There were no speeches or prepared statements, but local activist Tim Ream eventually strode to the center of the action and called for everyone to listen. He reported that a similar "reclaim the streets" rally in England had closed the London Stock Exchange for the day.
A short time later, the protest got legs and began its long, serpentine route through and around the downtown area.
After the U.S. Bank sign was broken, a plate-glass window was smashed at the Brenner's Leather store a block away, and then random businesses - and cars of passers-by - were targeted along the remainder of the route.
Mark Watkin, a downtown businessman who stopped to talk to Hill across from U.S. Bank, said he wanted police to take immediate action.
"I'm outraged," Watkin said. "I don't think this should be tolerated. I don't think this is safe. I'm afraid these anarchists will now think they have the green light to go ahead and do whatever they please. If it calls for pepper spray, I'm all for it."

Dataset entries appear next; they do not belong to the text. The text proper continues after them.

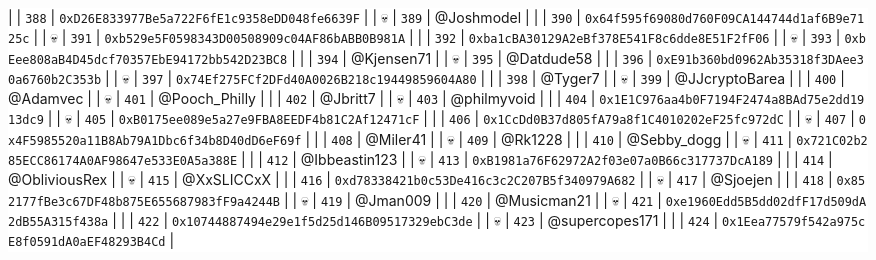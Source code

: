 |  | `388` | `0xD26E833977Be5a722F6fE1c9358eDD048fe6639F` |
| 💀 | `389` | @Joshmodel |
|  | `390` | `0x64f595f69080d760F09CA144744d1af6B9e7125c` |
| 💀 | `391` | `0xb529e5F0598343D00508909c04AF86bABB0B981A` |
|  | `392` | `0xba1cBA30129A2eBf378E541F8c6dde8E51F2fF06` |
| 💀 | `393` | `0xbEee808aB4D45dcf70357EbE94172bb542D23BC8` |
|  | `394` | @Kjensen71 |
| 💀 | `395` | @Datdude58 |
|  | `396` | `0xE91b360bd0962Ab35318f3DAee30a6760b2C353b` |
| 💀 | `397` | `0x74Ef275FCf2DFd40A0026B218c19449859604A80` |
|  | `398` | @Tyger7 |
| 💀 | `399` | @JJcryptoBarea |
|  | `400` | @Adamvec |
| 💀 | `401` | @Pooch_Philly |
|  | `402` | @Jbritt7 |
| 💀 | `403` | @philmyvoid |
|  | `404` | `0x1E1C976aa4b0F7194F2474a8BAd75e2dd1913dc9` |
| 💀 | `405` | `0xB0175ee089e5a27e9FBA8EEDF4b81C2Af12471cF` |
|  | `406` | `0x1CcDd0B37d805fA79a8f1C4010202eF25fc972dC` |
| 💀 | `407` | `0x4F5985520a11B8Ab79A1Dbc6f34b8D40dD6eF69f` |
|  | `408` | @Miler41 |
| 💀 | `409` | @Rk1228 |
|  | `410` | @Sebby_dogg |
| 💀 | `411` | `0x721C02b285ECC86174A0AF98647e533E0A5a388E` |
|  | `412` | @Ibbeastin123 |
| 💀 | `413` | `0xB1981a76F62972A2f03e07a0B66c317737DcA189` |
|  | `414` | @ObliviousRex |
| 💀 | `415` | @XxSLICCxX |
|  | `416` | `0xd78338421b0c53De416c3c2C207B5f340979A682` |
| 💀 | `417` | @Sjoejen |
|  | `418` | `0x852177fBe3c67DF48b875E655687983fF9a4244B` |
| 💀 | `419` | @Jman009 |
|  | `420` | @Musicman21 |
| 💀 | `421` | `0xe1960Edd5B5dd02dfF17d509dA2dB55A315f438a` |
|  | `422` | `0x10744887494e29e1f5d25d146B09517329ebC3de` |
| 💀 | `423` | @supercopes171 |
|  | `424` | `0x1Eea77579f542a975cE8f0591dA0aEF48293B4Cd` |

Eugene City Councilor David Kelly followed the rag-tag parade for a while, hoping for the best but fearing the worst.
"It's summer in Eugene," he said, shrugging. "I'm worried that, like everything else, 95 percent of these people are cool and the other 5 percent are real trouble."
Neil Van Steenbergen, chairman of the city's Human Rights Commission, walked with the crowd. He said the turn of events made him "sad and angry."
"My understanding was this was going to be nonviolent and respectful, on both sides," he said. "It hasn't turned out that way."
For at least the first hour of the march, police tried to stay ahead of the haphazardly moving mass and directed traffic as the protesters passed.
Police first ordered paraders off the street at Seventh and Oak, threatening to use tear gas to disperse the crowd. The group then began a game of stopping in one place long enough to stimulate police to the verge of action, then moving a block or so to another stopping point.
The first conflict came when a group of anarchists with dark clothes wrapped around their faces entered the South Umpqua Bank branch on East 11th Avenue. About a half-dozen police burst through the doors to head off the protesters, then someone outside threw a pair of rocks through a window above the door.
Two or three other banks along the route drew protesters' attention, although a frustrated rock-thrower failed in three attempts to break a window at Pacific Continental Bank on West Seventh. The fist-size stones bounced off the glass, scattering people gathered on the sidewalk.
Police appeared set to break things up when marchers retreated onto the grass in the Washington-Jefferson park blocks. But as about 30 officers in riot gear advanced from the east, they fired several canisters of tear gas toward the crowd but a westerly wind blew the white clouds back over the line of gas-masked officers instead of into the crowd.
Police withdrew again, and appeared to change tactics as the crowd began to stretch out. Police cars pulled up quickly to marchers who had apparently been observed breaking laws earlier. Officers tackled or pepper-sprayed them, then handcuffed them and threw them into the cars and whisked them away.
On a couple of occasions, knots of officers waited behind buildings until particular marchers walked past on the sidewalk and then cuffed them and hustled them away.
At a Taco Bell on West Seventh, marchers sprayed anarchist graffiti on outside walls and one man went inside, talked to employees, then walked back outside and broke two front windows.
"He came in and told me, 'Meat means death and I'm going to break your windows' ", the 20-year-old Taco Bell employee said, still shaking his head over the incident.
The girlfriend of the man who hit the marcher with a wrench said she has associated with anarchists in the past and believes no one truly involved in the movement would behave as Friday's marchers did.
"They were just looking for an excuse to riot, and that disgusts me", said the woman, who wouldn't give her name. "All in the name of smashing the state."
Reporters Paul Neville and Scott Maben contributed to this report.